▸ EXERCISE MATERIALS:
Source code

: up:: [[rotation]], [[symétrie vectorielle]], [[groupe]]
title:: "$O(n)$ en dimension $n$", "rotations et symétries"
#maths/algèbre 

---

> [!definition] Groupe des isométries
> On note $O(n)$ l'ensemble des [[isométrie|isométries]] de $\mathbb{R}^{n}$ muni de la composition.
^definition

▸ WHAT IS EXPECTED: Go through the records above and copy each one exactly.

▸ TASK SOLUTION:
Source code

: up:: [[rotation]], [[symétrie vectorielle]], [[groupe]]
title:: "$O(n)$ en dimension $n$", "rotations et symétries"
#maths/algèbre 

---

> [!definition] Groupe des isométries
> On note $O(n)$ l'ensemble des [[isométrie|isométries]] de $\mathbb{R}^{n}$ muni de la composition.
^definition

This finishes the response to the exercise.